Самым крупным животным здешнего леса был ягуар. Он вполне обычен в этих местах, но передвигается так тихо и так прекрасно скрыт своей окраской, что путешественник редко замечает его, если только специально не охотится с собакой. Вообще на первый взгляд лес казался пустынным, только бабочки порхали по вырубкам да бесчисленные невидимые насекомые наполняли влажный воздух своим неумолчным звоном.
Но были здесь, безусловно, и другие животные, незримо наблюдавшие за нами сквозь листву из своих тайных убежищ. Однажды мы увидели енота, но он только мелькнул перед нами и исчез в хаосе шелестящей листвы, оставив на земле свои следы. Земля под лесным пологом была книгой, на страницах которой мы читали о существах, бродивших до нас по тропе и бесшумно исчезавших при нашем приближении. Чаще всего нам попадались следы ящерицы тегу: извилистая ложбинка от хвоста с отметинами когтистых лап по обеим сторонам. Иногда, пройдя по такому следу, мы находили и саму ящерицу.
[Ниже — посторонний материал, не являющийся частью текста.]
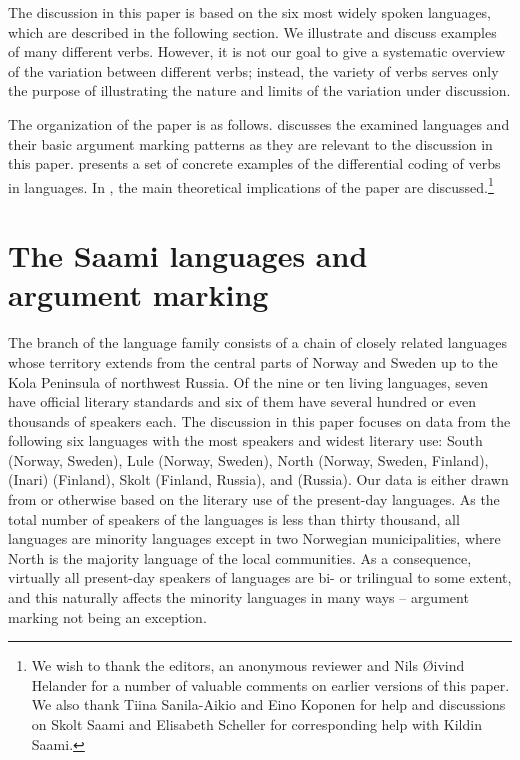 \documentclass[output=paper]{LSP/langsci}
\begin{document}
The discussion in this paper is based on the six most widely spoken  languages, which are described in the following section. We illustrate and discuss examples of many different  verbs. However, it is not our goal to give a systematic overview of the variation between different verbs; instead, the variety of verbs serves only the purpose of illustrating the nature and limits of the variation under discussion.

 The organization of the paper is as follows.  discusses the examined  languages and their basic argument marking patterns as they are relevant to the discussion in this paper.  presents a set of concrete examples of the differential coding of  verbs in  languages. In , the main theoretical implications of the paper are discussed.\footnote{We wish to thank the editors, an anonymous reviewer and Nils Øivind Helander for a number of valuable comments on earlier versions of this paper. We also thank Tiina Sanila-Aikio and Eino Koponen for help and discussions on Skolt Saami and Elisabeth Scheller for corresponding help with Kildin Saami.}

\section{The Saami languages and argument marking}
\label{16-sec:2}

The  branch of the  language family consists of a chain of closely related languages whose territory extends from the central parts of Norway and Sweden up to the Kola Peninsula of northwest Russia. Of the nine or ten living  languages, seven have official literary standards and six of them have several hundred or even thousands of speakers each. The discussion in this paper focuses on data from the following six languages with the most speakers and widest literary use: South  (Norway, Sweden), Lule  (Norway, Sweden), North  (Norway, Sweden, Finland),  (Inari)  (Finland), Skolt  (Finland, Russia), and  (Russia). Our data is either drawn from or otherwise based on the literary use of the present-day languages. As the total number of speakers of the  languages is less than thirty thousand, all  languages are minority languages except in two Norwegian municipalities, where North  is the majority language of the local communities. As a consequence, virtually all present-day speakers of  languages are bi- or trilingual to some extent, and this naturally affects the minority languages in many ways – argument marking not being an exception.
\end{document}

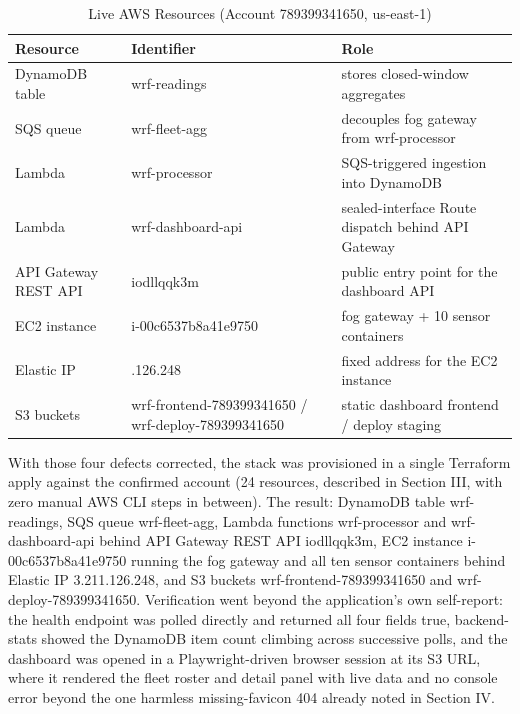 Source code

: \documentclass[conference]{IEEEtran}
\begin{document}
\begin{table}[!t]
\caption{Live AWS Resources (Account 789399341650, us-east-1)}
\label{tab:resources}
\centering
\footnotesize
\begin{tabular}{|>{\raggedright\arraybackslash}p{1.7cm}|>{\raggedright\arraybackslash}p{2.9cm}|>{\raggedright\arraybackslash}p{2.6cm}|}
\hline
\textbf{Resource} & \textbf{Identifier} & \textbf{Role} \\
\hline
DynamoDB table & wrf-readings & stores closed-window aggregates \\
\hline
SQS queue & wrf-fleet-agg & decouples fog gateway from wrf-processor \\
\hline
Lambda & wrf-processor & SQS-triggered ingestion into DynamoDB \\
\hline
Lambda & wrf-dashboard-api & sealed-interface Route dispatch behind API Gateway \\
\hline
API Gateway REST API & iodllqqk3m & public entry point for the dashboard API \\
\hline
EC2 instance & i-00c6537b8a41e9750 & fog gateway + 10 sensor containers \\
\hline
Elastic IP & 3.211.126.248 & fixed address for the EC2 instance \\
\hline
S3 buckets & wrf-frontend-789399341650 / wrf-deploy-789399341650 & static dashboard frontend / deploy staging \\
\hline
\end{tabular}
\end{table}

With those four defects corrected, the stack was provisioned in a single Terraform apply against the confirmed account (24 resources, described in Section III, with zero manual AWS CLI steps in between). The result: DynamoDB table wrf-readings, SQS queue wrf-fleet-agg, Lambda functions wrf-processor and wrf-dashboard-api behind API Gateway REST API iodllqqk3m, EC2 instance i-00c6537b8a41e9750 running the fog gateway and all ten sensor containers behind Elastic IP 3.211.126.248, and S3 buckets wrf-frontend-789399341650 and wrf-deploy-789399341650. Verification went beyond the application's own self-report: the health endpoint was polled directly and returned all four fields true, backend-stats showed the DynamoDB item count climbing across successive polls, and the dashboard was opened in a Playwright-driven browser session at its S3 URL, where it rendered the fleet roster and detail panel with live data and no console error beyond the one harmless missing-favicon 404 already noted in Section IV.
\end{document}
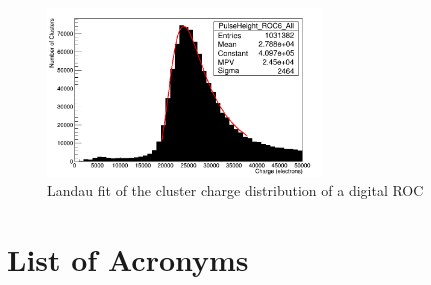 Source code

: \documentclass[british,11pt,a4paper]{memoir}
\begin{document}
\begin{figure}[ht]
	\centering
	\includegraphics[width=0.65\textwidth]{tracking/landaufit}
	\caption{Landau fit of the cluster charge distribution of a digital \ac{ROC}}
	\label{plandaufit}
\end{figure}\no
\chapter*{List of Acronyms}


% 
\end{document}
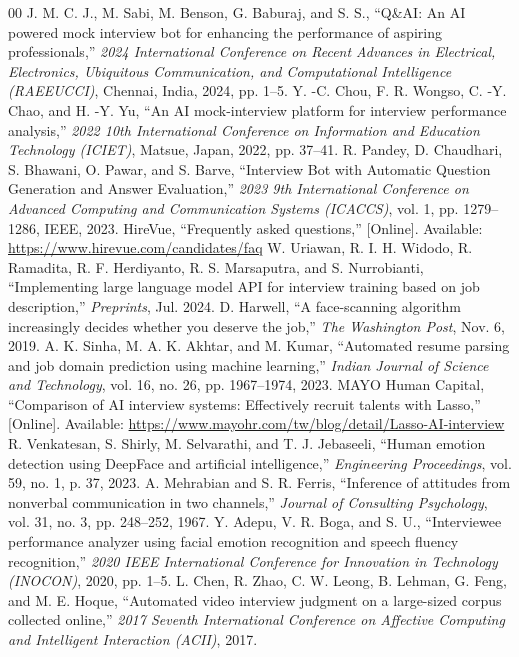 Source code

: \documentclass[conference]{IEEEtran}
\begin{document}
\begin{thebibliography}{00}
 J. M. C. J., M. Sabi, M. Benson, G. Baburaj, and S. S., ``Q\&AI: An AI powered mock interview bot for enhancing the performance of aspiring professionals,'' \textit{2024 International Conference on Recent Advances in Electrical, Electronics, Ubiquitous Communication, and Computational Intelligence (RAEEUCCI)}, Chennai, India, 2024, pp. 1--5.
 Y. -C. Chou, F. R. Wongso, C. -Y. Chao, and H. -Y. Yu, ``An AI mock-interview platform for interview performance analysis,'' \textit{2022 10th International Conference on Information and Education Technology (ICIET)}, Matsue, Japan, 2022, pp. 37--41.
 R. Pandey, D. Chaudhari, S. Bhawani, O. Pawar, and S. Barve, ``Interview Bot with Automatic Question Generation and Answer Evaluation,'' \textit{2023 9th International Conference on Advanced Computing and Communication Systems (ICACCS)}, vol. 1, pp. 1279--1286, IEEE, 2023.
 HireVue, ``Frequently asked questions,'' [Online]. Available: \url{https://www.hirevue.com/candidates/faq}
 W. Uriawan, R. I. H. Widodo, R. Ramadita, R. F. Herdiyanto, R. S. Marsaputra, and S. Nurrobianti, ``Implementing large language model API for interview training based on job description,'' \textit{Preprints}, Jul. 2024.
 D. Harwell, ``A face-scanning algorithm increasingly decides whether you deserve the job,'' \textit{The Washington Post}, Nov. 6, 2019.
 A. K. Sinha, M. A. K. Akhtar, and M. Kumar, ``Automated resume parsing and job domain prediction using machine learning,'' \textit{Indian Journal of Science and Technology}, vol. 16, no. 26, pp. 1967--1974, 2023.
 MAYO Human Capital, ``Comparison of AI interview systems: Effectively recruit talents with Lasso,'' [Online]. Available: \url{https://www.mayohr.com/tw/blog/detail/Lasso-AI-interview}
 R. Venkatesan, S. Shirly, M. Selvarathi, and T. J. Jebaseeli, ``Human emotion detection using DeepFace and artificial intelligence,'' \textit{Engineering Proceedings}, vol. 59, no. 1, p. 37, 2023.
 A. Mehrabian and S. R. Ferris, ``Inference of attitudes from nonverbal communication in two channels,'' \textit{Journal of Consulting Psychology}, vol. 31, no. 3, pp. 248--252, 1967.
 Y. Adepu, V. R. Boga, and S. U., ``Interviewee performance analyzer using facial emotion recognition and speech fluency recognition,'' \textit{2020 IEEE International Conference for Innovation in Technology (INOCON)}, 2020, pp. 1--5.
 L. Chen, R. Zhao, C. W. Leong, B. Lehman, G. Feng, and M. E. Hoque, ``Automated video interview judgment on a large-sized corpus collected online,'' \textit{2017 Seventh International Conference on Affective Computing and Intelligent Interaction (ACII)}, 2017.

\end{thebibliography}
\end{document}
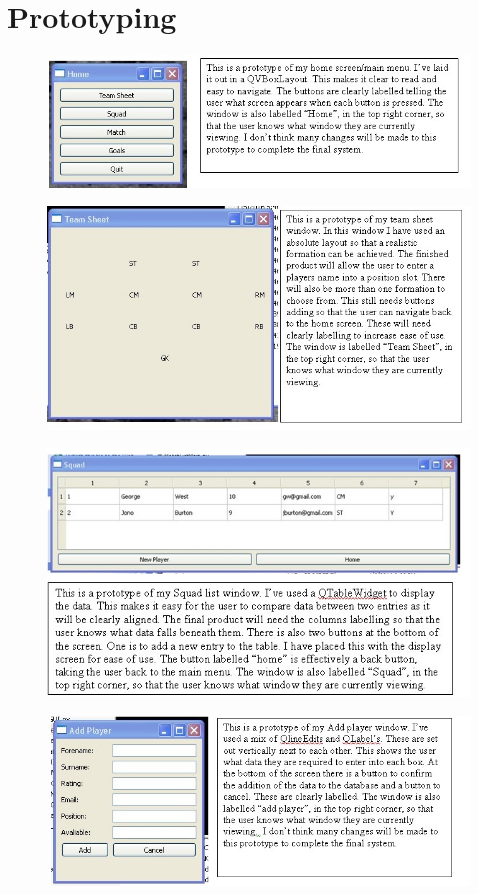 \section{Prototyping}
\begin{figure}[H]
	\includegraphics[width=150mm]{HomePT}
\end{figure}
\begin{figure}[H]
	\includegraphics[width=150mm]{TeamSheetPT}
\end{figure}
\begin{figure}[H]
	\includegraphics[width=150mm]{SquadPT}
\end{figure}
\begin{figure}[H]
	\includegraphics[width=150mm]{AddPlayerPT}
\end{figure}

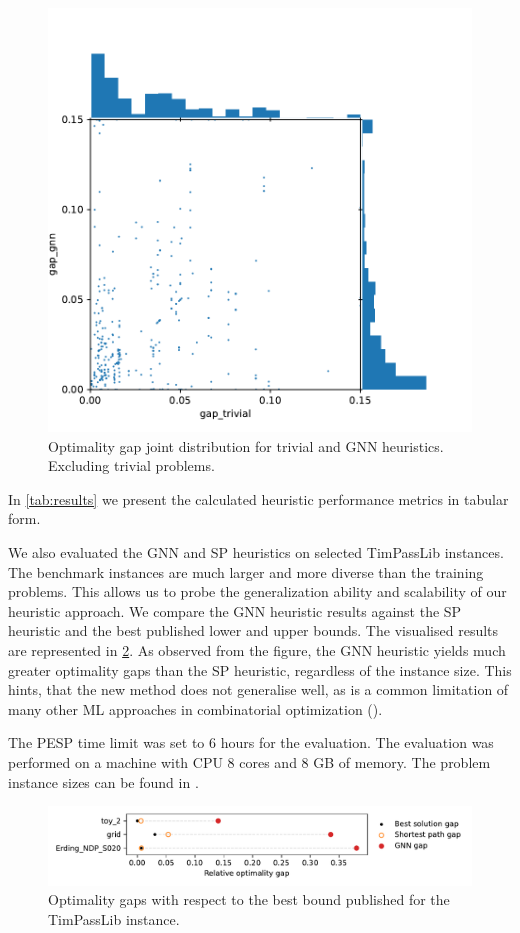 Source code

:\documentclass[english, 12pt, a4paper, sci, utf8, a-2b, online]{aaltothesis}
\begin{document}
\begin{figure}
    \centering
    \includegraphics[width=0.75\linewidth]{figures/gap-gap-excl-trivials.pdf}
    \caption{Optimality gap joint distribution for trivial and GNN heuristics. Excluding trivial problems.}
    \label{fig:results-gg-excl-trivial}
\end{figure}

In \cref{tab:results} we present the calculated heuristic performance metrics in tabular form. 

We also evaluated the GNN and SP heuristics on selected TimPassLib instances. The benchmark instances are much larger and more diverse than the training problems. This allows us to probe the generalization ability and scalability of our heuristic approach. We compare the GNN heuristic results against the SP heuristic and the best published lower and upper bounds. The visualised results are represented in \cref{fig:eval-timpasslib}. As observed from the figure, the GNN heuristic yields much greater optimality gaps than the SP heuristic, regardless of the instance size. This hints, that the new method does not generalise well, as is a common limitation of many other ML approaches in combinatorial optimization (\cite{cappart2023combinatorial}).


The PESP time limit was set to 6 hours for the evaluation. The evaluation was performed on a machine with CPU 8 cores and 8 GB of memory. The problem instance sizes can be found in \cite{schiewe2023introducing}.
\begin{figure}
    \centering
    \includegraphics[width=\linewidth]{figures/eval-timpasslib.pdf}
    \caption{Optimality gaps with respect to the best bound published for the TimPassLib instance.} 
    \label{fig:eval-timpasslib}
\end{figure}
\end{document}
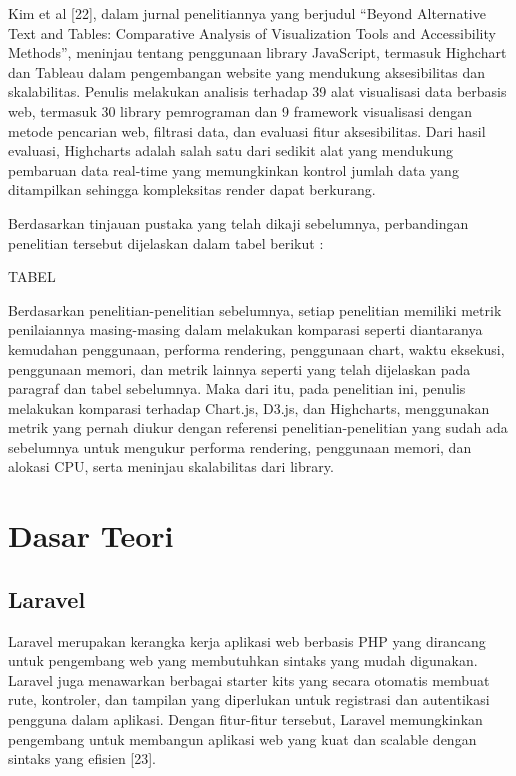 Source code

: Kim et al [22], dalam jurnal penelitiannya yang berjudul “Beyond Alternative Text and Tables: Comparative Analysis of Visualization Tools and Accessibility Methods”, meninjau tentang penggunaan library JavaScript, termasuk Highchart dan Tableau dalam pengembangan website yang mendukung aksesibilitas dan skalabilitas. Penulis melakukan analisis terhadap 39 alat visualisasi data berbasis web, termasuk 30 library pemrograman dan 9 framework visualisasi dengan metode pencarian web, filtrasi data, dan evaluasi fitur aksesibilitas. Dari hasil evaluasi, Highcharts adalah salah satu dari sedikit alat yang mendukung pembaruan data real-time yang memungkinkan kontrol jumlah data yang ditampilkan sehingga kompleksitas render dapat berkurang. 

Berdasarkan tinjauan pustaka yang telah dikaji sebelumnya, perbandingan penelitian tersebut dijelaskan dalam tabel berikut :

TABEL 	

Berdasarkan penelitian-penelitian sebelumnya, setiap penelitian memiliki metrik penilaiannya masing-masing dalam melakukan komparasi seperti diantaranya kemudahan penggunaan, performa rendering, penggunaan chart, waktu eksekusi, penggunaan memori, dan metrik lainnya seperti yang telah dijelaskan pada paragraf dan tabel sebelumnya. 
Maka dari itu, pada penelitian ini, penulis melakukan komparasi terhadap Chart.js, D3.js, dan Highcharts, menggunakan metrik yang pernah diukur dengan referensi penelitian-penelitian yang sudah ada sebelumnya untuk mengukur performa rendering, penggunaan memori, dan alokasi CPU, serta meninjau skalabilitas dari library.  

\section{Dasar Teori}

\subsection{Laravel}
Laravel merupakan kerangka kerja aplikasi web berbasis PHP yang dirancang untuk pengembang web yang membutuhkan sintaks yang mudah digunakan. Laravel juga menawarkan berbagai starter kits yang secara otomatis membuat rute, kontroler, dan tampilan yang diperlukan untuk registrasi dan autentikasi pengguna dalam aplikasi. Dengan fitur-fitur tersebut, Laravel memungkinkan pengembang untuk membangun aplikasi web yang kuat dan scalable dengan sintaks yang efisien [23].

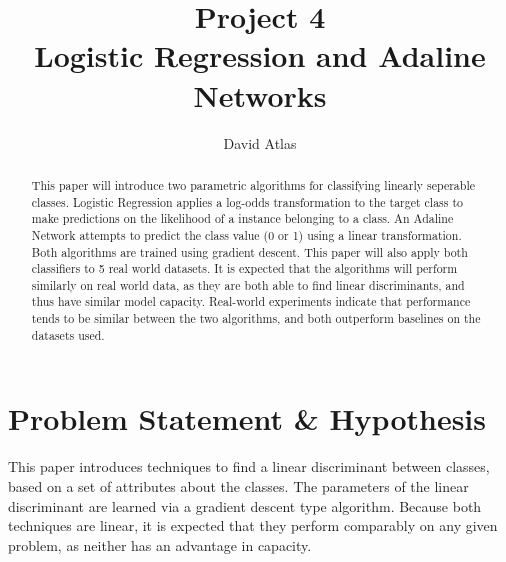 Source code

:\documentclass{amsart}
\title{Project 4 \\ Logistic Regression and Adaline Networks}
\author{David Atlas}
\begin{document}
    \begin{abstract}
    This paper will introduce two parametric algorithms for
    classifying linearly seperable classes. Logistic Regression
    applies a log-odds transformation to the target class to make predictions
    on the likelihood of a instance belonging to a class.
    An Adaline Network attempts to predict the class value (0 or 1) using
    a linear transformation. Both algorithms are trained using gradient
    descent. This paper will also apply both classifiers to 5 real
    world datasets. It is expected that the algorithms will perform
    similarly on real world data, as they are both able to find linear
    discriminants, and thus have similar model capacity. Real-world experiments
        indicate that performance tends to be similar between the two algorithms,
        and both outperform baselines on the datasets used.

    \end{abstract}

    \maketitle

    \section{Problem Statement \& Hypothesis}
    This paper introduces techniques to find a linear discriminant
    between classes, based on a set of attributes about the classes.
    The parameters of the linear discriminant are learned via a
    gradient descent type algorithm. Because both techniques are linear,
    it is expected that they perform comparably on any given problem, as neither has an
    advantage in capacity.
\end{document}
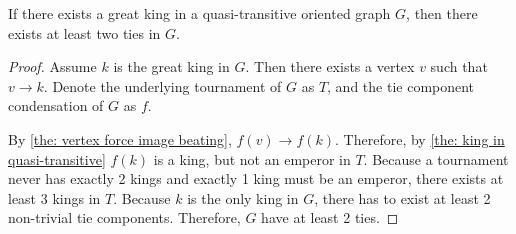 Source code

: \begin{corollary}
  If there exists a great king in a
  quasi-transitive oriented graph \(G\),
  then there exists at least two ties in \(G\).
\end{corollary}

\begin{proof}
  Assume \(k\) is the great king in \(G\).
  Then there exists a vertex  \(v\) such that \(v \to k\).
  Denote the underlying tournament of \(G\) as \(T\),
  and the tie component condensation of \(G\) as \(f\).

  By \cref{the: vertex force image beating}, \(f(v) \to f(k)\).
  Therefore, by \cref{the: king in quasi-transitive}
  \(f(k)\) is a king, but not an emperor in \(T\).
  Because a tournament never has exactly 2 kings
  and exactly 1 king must be an emperor,
  there exists at least 3 kings in \(T\).
  Because \(k\) is the only king in \(G\),
  there has to exist at least 2 non-trivial tie components.
  Therefore, \(G\) have at least 2 ties.
\end{proof}


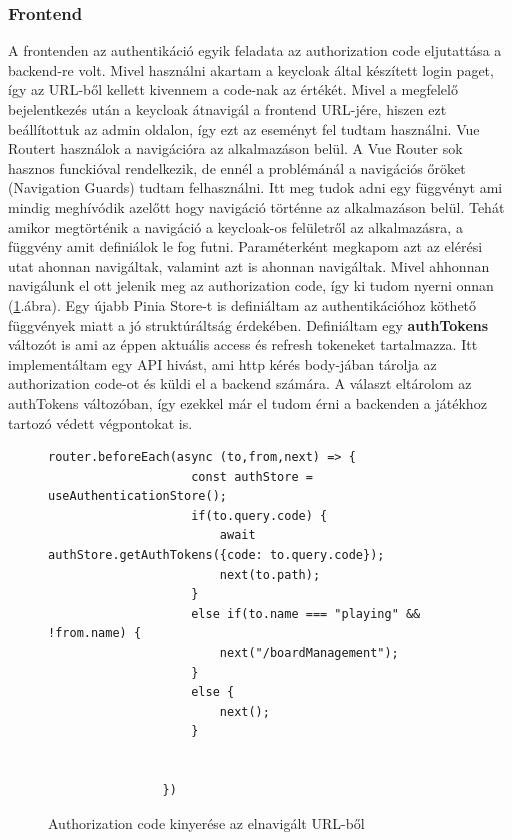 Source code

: \documentclass[a4paper,twoside]{article}
\begin{document}
\subsubsection{Frontend}
A frontenden az authentikáció egyik feladata az authorization code eljutattása a backend-re volt. Mivel használni akartam a keycloak által 
készített login paget, így az URL-ből kellett kivennem a code-nak az értékét. Mivel a megfelelő bejelentkezés után a keycloak átnavigál a frontend 
URL-jére, hiszen ezt beállítottuk az admin oldalon, így ezt az eseményt fel tudtam használni. Vue Routert használok a navigációra az alkalmazáson belül. A Vue Router 
sok hasznos funckióval rendelkezik, de ennél a problémánál a navigációs őröket (Navigation Guards) tudtam felhasználni. Itt meg tudok adni egy függvényt ami
mindig meghívódik azelőtt hogy navigáció történne az alkalmazáson belül. Tehát amikor megtörténik a navigáció a keycloak-os felületről az alkalmazásra, a függvény amit 
definiálok le fog futni. Paraméterként megkapom azt az elérési utat ahonnan navigáltak, valamint azt is ahonnan navigáltak. Mivel ahhonnan navigálunk el ott jelenik meg az
authorization code, így ki tudom nyerni onnan (\ref{authCode}.ábra). Egy újabb Pinia Store-t is definiáltam az authentikációhoz köthető függvények miatt a jó struktúráltság érdekében. Definiáltam egy \textbf{authTokens} változót is ami az éppen aktuális access és refresh tokeneket tartalmazza. Itt implementáltam egy API hivást, ami http kérés body-jában tárolja az authorization code-ot és küldi el a backend számára. A választ eltárolom az authTokens változóban, így ezekkel már el tudom érni a backenden a játékhoz tartozó védett végpontokat is. 
\begin{figure}
	\caption{Authorization code kinyerése az elnavigált URL-ből}
	\begin{adjustwidth}{0cm}{10cm}
		\begin{minipage}{\textwidth}
			\begin{lstlisting}[style=javascriptStyle]
				router.beforeEach(async (to,from,next) => {
					const authStore = useAuthenticationStore();
					if(to.query.code) {
						await authStore.getAuthTokens({code: to.query.code});
						next(to.path);
					}
					else if(to.name === "playing" && !from.name) {
						next("/boardManagement");
					}
					else {
						next();
					}
					
					
				})
			\end{lstlisting}
		\end{minipage}
	\end{adjustwidth}
	\label{authCode}
\end{figure}
\end{document}

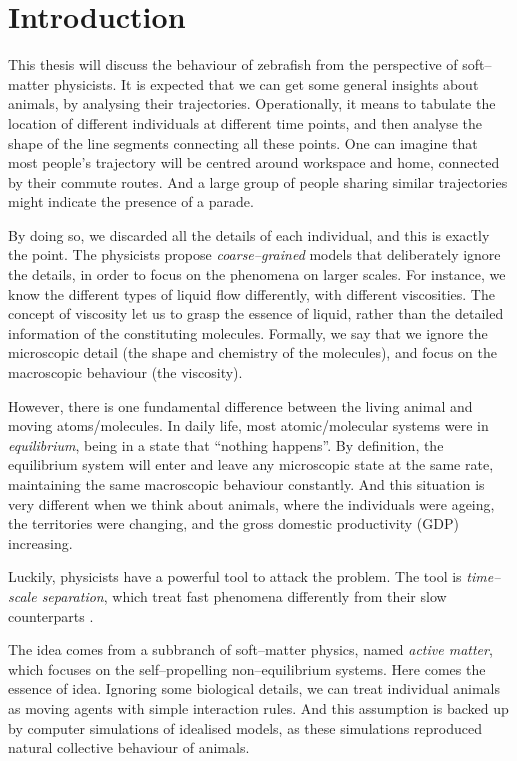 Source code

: \documentclass[11pt,twoside]{report}
\begin{document}
\chapter{Introduction}

This thesis will discuss the behaviour of zebrafish from the perspective of soft--matter physicists. It is expected that we can get some general insights about animals, by analysing their trajectories. Operationally, it means to tabulate the location of different individuals at different time points, and then analyse the shape of the line segments connecting all these points. One can imagine that most people's trajectory will be centred around workspace and home, connected by their commute routes. And a large group of people sharing similar trajectories might indicate the presence of a parade.

By doing so, we discarded all the details of each individual, and this is exactly the point. The physicists propose \emph{coarse--grained} models that deliberately ignore the details, in order to focus on the phenomena on larger scales. For instance, we know the different types of liquid flow differently, with different viscosities. The concept of viscosity let us to grasp the essence of liquid, rather than the detailed information of the constituting molecules. Formally, we say that we ignore the microscopic detail (the shape and chemistry of the molecules), and focus on the macroscopic behaviour (the viscosity).

However, there is one fundamental difference between the living animal and moving atoms/molecules. In daily life, most atomic/molecular systems were in \emph{equilibrium}, being in a state that ``nothing happens''. By definition, the equilibrium system will enter and leave any microscopic state at the same rate, maintaining the same macroscopic behaviour constantly. And this situation is very different when we think about animals, where the individuals were ageing, the territories were changing, and the gross domestic productivity (GDP) increasing.


Luckily, physicists have a powerful tool to attack the problem. The tool is \emph{time--scale separation}, which treat fast phenomena differently from their slow counterparts \cite{gunawardena2014}.


 The idea comes from a subbranch of soft--matter physics, named \emph{active matter}, which focuses on the self--propelling non--equilibrium systems.
Here comes the essence of idea. Ignoring some biological details, we can treat individual animals as moving agents with simple interaction rules. And this assumption is backed up by computer simulations of idealised models, as these simulations reproduced natural collective behaviour of animals.
\end{document}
Серая, с красноватым отливом, длиной чуть ли не метр, она сидела неподвижно, как чучело. Но и тегу молниеносно исчезал, стоило нам подойти к нему слишком близко.
Самыми заметными обитателями леса были птицы. На деревьях, вытянувшись в струнку, сидели трогоны. Размером с кукушку, с ярко-красной грудью и щетинистыми усами вокруг клюва, они держались поблизости от коричневых шарообразных гнезд термитов, в которых устраивали свои гнезда-норы. По земле, прячась в тени, робко и незаметно ступали тинаму — мелкие коричневые, почти нелетающие птицы, похожие на куропаток. Время от времени слышны были их мелодичные позывки — протяжный нежный свист. Как-то раз мы нашли гнездо тинаму с дюжиной лиловых яиц, гладких и блестящих, как бильярдные шары. Сойки уррака, обладающие безграничным любопытством, как правило, сами разыскивали нас. Если мы проходили поблизости от места их шумной сходки, они спускались ниже и скакали за нами с ветки на ветку, пронзительно крича и кудахтая. Сойки привлекали внимание не только голосом, но и внешностью: нижняя часть их туловища имела кремовый цвет, спинка и крылья — ярко-синий, а голова, будто забавной шляпкой, была покрыта завитушками мелких перьев. Во множестве водились в лесу птицы-колокольчики. Всюду раздавались их поразительные металлические голоса, но на глаза они почти не попадались. Когда же нам все-таки удалось выследить одну птицу, мы увидели только маленькое белое пятнышко, устроившееся на самой верхушке высоченного дерева. Птицы-колокольчики, распределив между собой территорию, заявляли права на свои владения непрерывными звонкими трелями. Случалось, что один певец заводил вокальное сражение с другим, находившимся от него почти за километр, и тогда казалось, что весь лес наполнен перезвоном колокольчиков.